(Records contained in a dataset)
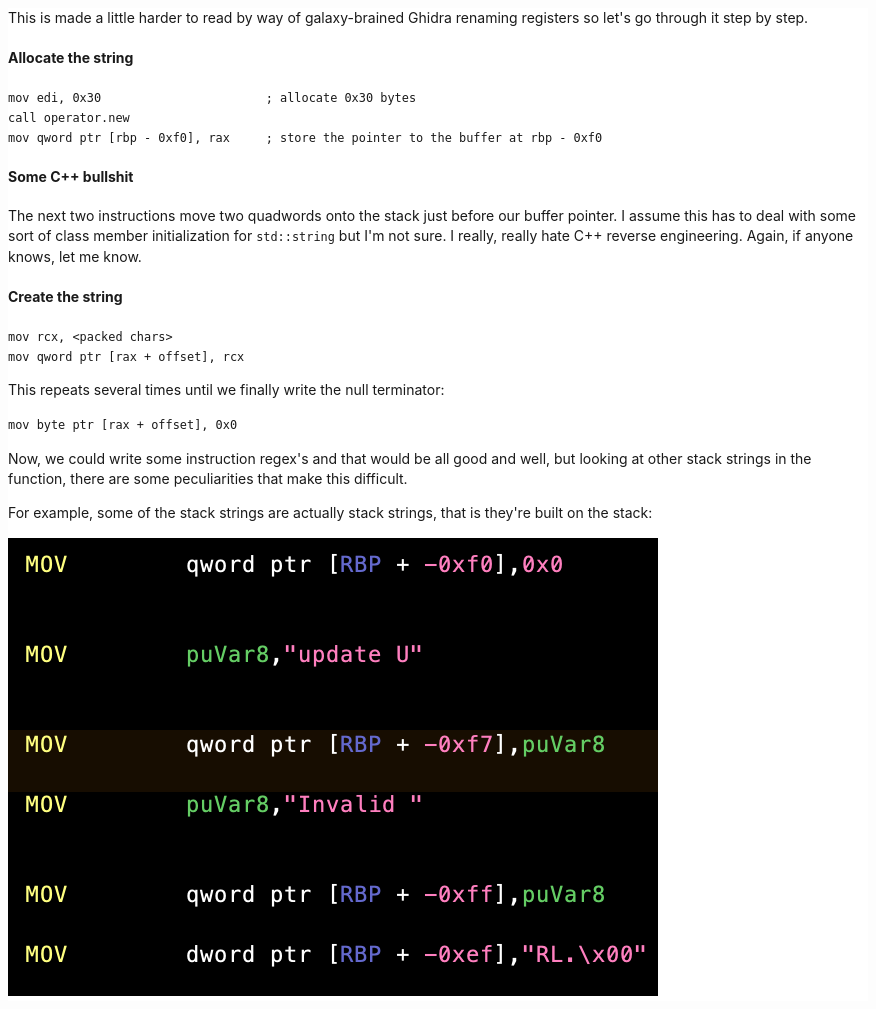 This is made a little harder to read by way of galaxy-brained Ghidra renaming registers so let's go through it step by step.

#### Allocate the string

```assembly
mov edi, 0x30                       ; allocate 0x30 bytes
call operator.new
mov qword ptr [rbp - 0xf0], rax     ; store the pointer to the buffer at rbp - 0xf0
```

#### Some C++ bullshit

The next two instructions move two quadwords onto the stack just before our buffer pointer. I assume this has to deal with some sort of class member initialization for `std::string` but I'm not sure. I really, really hate C++ reverse engineering. Again, if anyone knows, let me know.

#### Create the string

```assembly
mov rcx, <packed chars>
mov qword ptr [rax + offset], rcx
```

This repeats several times until we finally write the null terminator:

```assembly
mov byte ptr [rax + offset], 0x0
```

Now, we could write some instruction regex's and that would be all good and well, but looking at other stack strings in the function, there are some peculiarities that make this difficult.

For example, some of the stack strings are actually stack strings, that is they're built on the stack:

![actual_ss](/actual_ss_example.png)
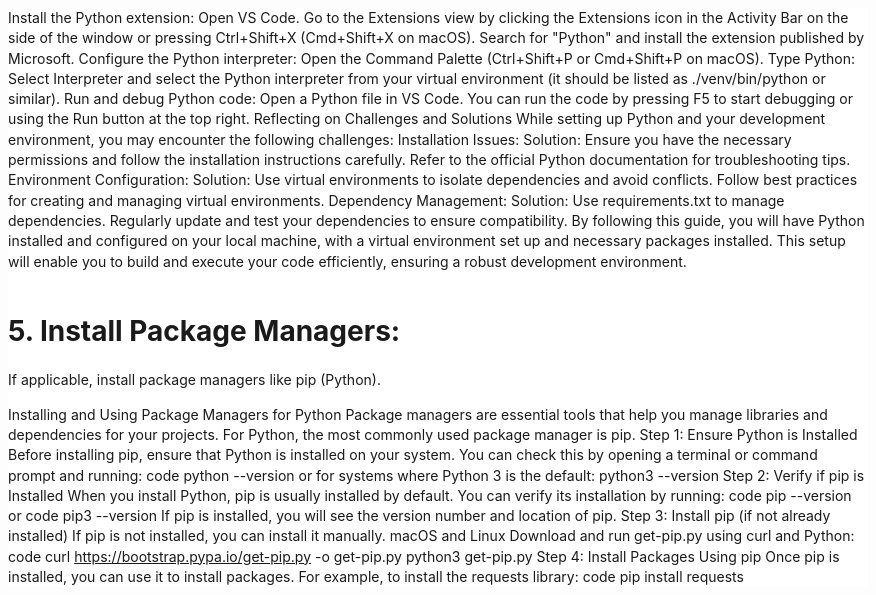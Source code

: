 Install the Python extension:
Open VS Code.
Go to the Extensions view by clicking the Extensions icon in the Activity Bar on the side of the window or pressing Ctrl+Shift+X (Cmd+Shift+X on macOS).
Search for "Python" and install the extension published by Microsoft.
Configure the Python interpreter:
Open the Command Palette (Ctrl+Shift+P or Cmd+Shift+P on macOS).
Type Python: Select Interpreter and select the Python interpreter from your virtual environment (it should be listed as ./venv/bin/python or similar).
Run and debug Python code:
Open a Python file in VS Code.
You can run the code by pressing F5 to start debugging or using the Run button at the top right.
Reflecting on Challenges and Solutions
While setting up Python and your development environment, you may encounter the following challenges:
Installation Issues:
Solution: Ensure you have the necessary permissions and follow the installation instructions carefully. Refer to the official Python documentation for troubleshooting tips.
Environment Configuration:
Solution: Use virtual environments to isolate dependencies and avoid conflicts. Follow best practices for creating and managing virtual environments.
Dependency Management:
Solution: Use requirements.txt to manage dependencies. Regularly update and test your dependencies to ensure compatibility.
By following this guide, you will have Python installed and configured on your local machine, with a virtual environment set up and necessary packages installed. This setup will enable you to build and execute your code efficiently, ensuring a robust development environment.



# 5. Install Package Managers:
If applicable, install package managers like pip (Python).

Installing and Using Package Managers for Python
Package managers are essential tools that help you manage libraries and dependencies for your projects. For Python, the most commonly used package manager is pip.
Step 1: Ensure Python is Installed
Before installing pip, ensure that Python is installed on your system. You can check this by opening a terminal or command prompt and running:
code
python --version
or for systems where Python 3 is the default:
python3 --version
Step 2: Verify if pip is Installed
When you install Python, pip is usually installed by default. You can verify its installation by running:
code
pip --version
or
code
pip3 --version
If pip is installed, you will see the version number and location of pip.
Step 3: Install pip (if not already installed)
If pip is not installed, you can install it manually.
macOS and Linux
Download and run get-pip.py using curl and Python:
code
curl https://bootstrap.pypa.io/get-pip.py -o get-pip.py
python3 get-pip.py
Step 4: Install Packages Using pip
Once pip is installed, you can use it to install packages. For example, to install the requests library:
code
pip install requests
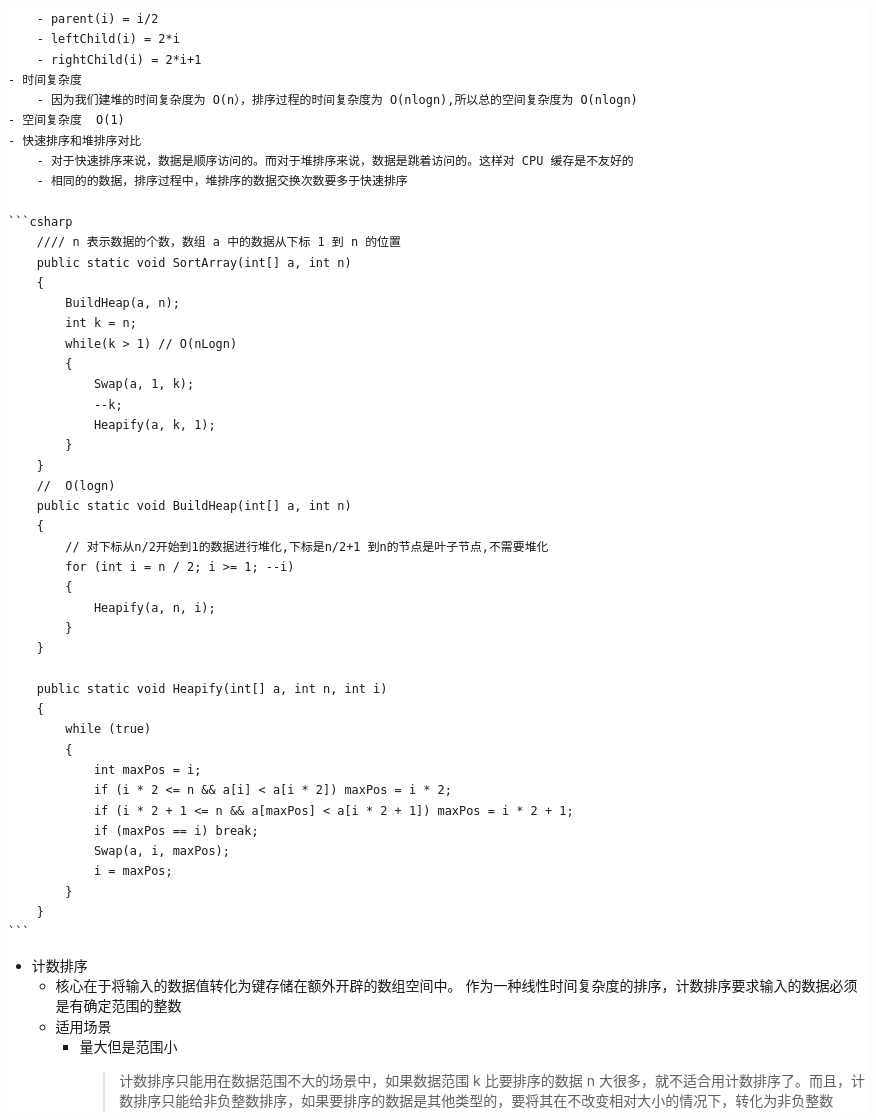         - parent(i) = i/2
        - leftChild(i) = 2*i
        - rightChild(i) = 2*i+1
    - 时间复杂度
        - 因为我们建堆的时间复杂度为 O(n），排序过程的时间复杂度为 O(nlogn),所以总的空间复杂度为 O(nlogn)
    - 空间复杂度  O(1)
    - 快速排序和堆排序对比
        - 对于快速排序来说，数据是顺序访问的。而对于堆排序来说，数据是跳着访问的。这样对 CPU 缓存是不友好的
        - 相同的的数据，排序过程中，堆排序的数据交换次数要多于快速排序

    ```csharp
        //// n 表示数据的个数，数组 a 中的数据从下标 1 到 n 的位置
        public static void SortArray(int[] a, int n)
        {
            BuildHeap(a, n);
            int k = n;
            while(k > 1) // O(nLogn)
            {
                Swap(a, 1, k);
                --k;
                Heapify(a, k, 1);
            }
        }
        //  O(logn)
        public static void BuildHeap(int[] a, int n)
        {
            // 对下标从n/2开始到1的数据进行堆化,下标是n/2+1 到n的节点是叶子节点,不需要堆化
            for (int i = n / 2; i >= 1; --i)
            {
                Heapify(a, n, i);
            }
        }

        public static void Heapify(int[] a, int n, int i)
        {
            while (true)
            {
                int maxPos = i;
                if (i * 2 <= n && a[i] < a[i * 2]) maxPos = i * 2;
                if (i * 2 + 1 <= n && a[maxPos] < a[i * 2 + 1]) maxPos = i * 2 + 1;
                if (maxPos == i) break;
                Swap(a, i, maxPos);
                i = maxPos;
            }
        }
    ```

- 计数排序
    - 核心在于将输入的数据值转化为键存储在额外开辟的数组空间中。 作为一种线性时间复杂度的排序，计数排序要求输入的数据必须是有确定范围的整数
    - 适用场景
        - 量大但是范围小
            > 计数排序只能用在数据范围不大的场景中，如果数据范围 k 比要排序的数据 n 大很多，就不适合用计数排序了。而且，计数排序只能给非负整数排序，如果要排序的数据是其他类型的，要将其在不改变相对大小的情况下，转化为非负整数
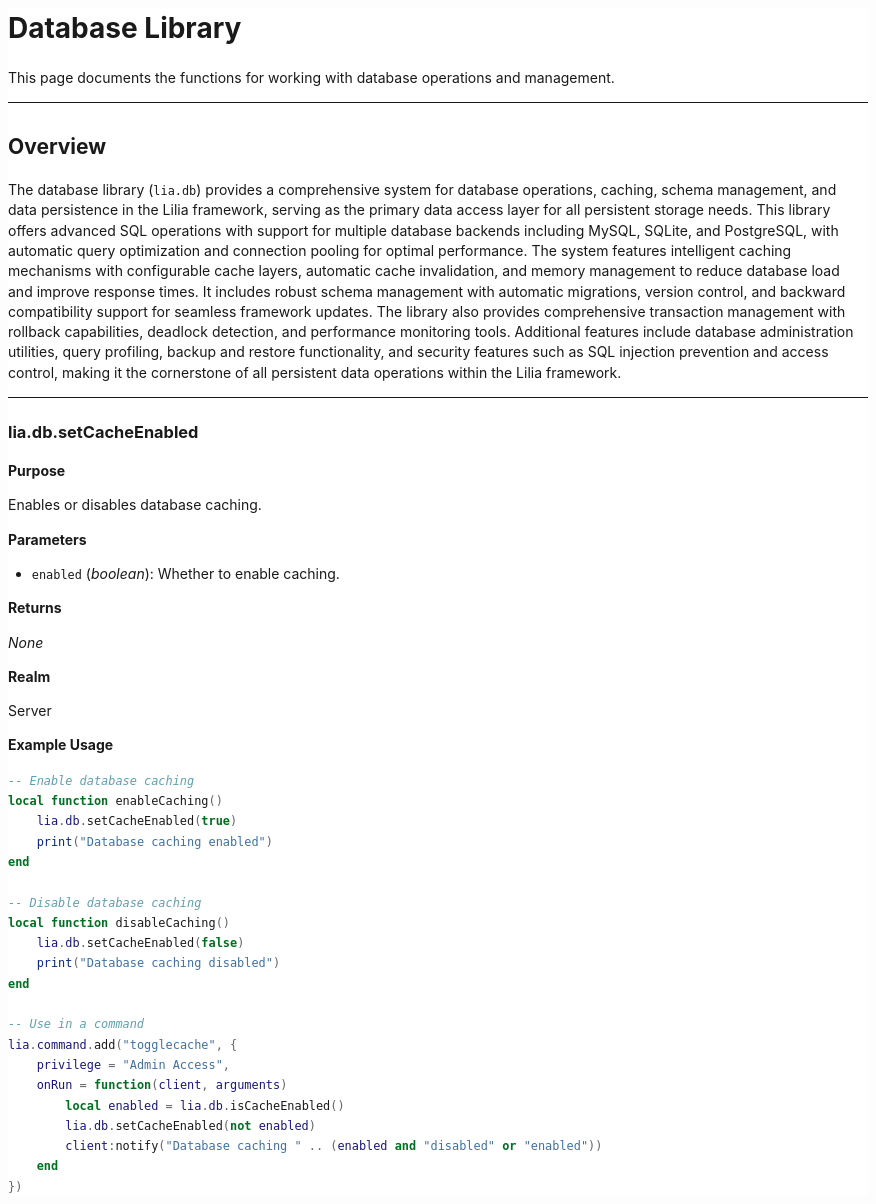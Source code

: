 # Database Library

This page documents the functions for working with database operations and management.

---

## Overview

The database library (`lia.db`) provides a comprehensive system for database operations, caching, schema management, and data persistence in the Lilia framework, serving as the primary data access layer for all persistent storage needs. This library offers advanced SQL operations with support for multiple database backends including MySQL, SQLite, and PostgreSQL, with automatic query optimization and connection pooling for optimal performance. The system features intelligent caching mechanisms with configurable cache layers, automatic cache invalidation, and memory management to reduce database load and improve response times. It includes robust schema management with automatic migrations, version control, and backward compatibility support for seamless framework updates. The library also provides comprehensive transaction management with rollback capabilities, deadlock detection, and performance monitoring tools. Additional features include database administration utilities, query profiling, backup and restore functionality, and security features such as SQL injection prevention and access control, making it the cornerstone of all persistent data operations within the Lilia framework.

---

### lia.db.setCacheEnabled

**Purpose**

Enables or disables database caching.

**Parameters**

* `enabled` (*boolean*): Whether to enable caching.

**Returns**

*None*

**Realm**

Server

**Example Usage**

```lua
-- Enable database caching
local function enableCaching()
    lia.db.setCacheEnabled(true)
    print("Database caching enabled")
end

-- Disable database caching
local function disableCaching()
    lia.db.setCacheEnabled(false)
    print("Database caching disabled")
end

-- Use in a command
lia.command.add("togglecache", {
    privilege = "Admin Access",
    onRun = function(client, arguments)
        local enabled = lia.db.isCacheEnabled()
        lia.db.setCacheEnabled(not enabled)
        client:notify("Database caching " .. (enabled and "disabled" or "enabled"))
    end
})

```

TASK GOAL: Find every line above where the word "offset" occurs, and copy that line.

SOLUTION FOR THIS PROBLEM:
mov qword ptr [rax + offset], rcx
mov byte ptr [rax + offset], 0x0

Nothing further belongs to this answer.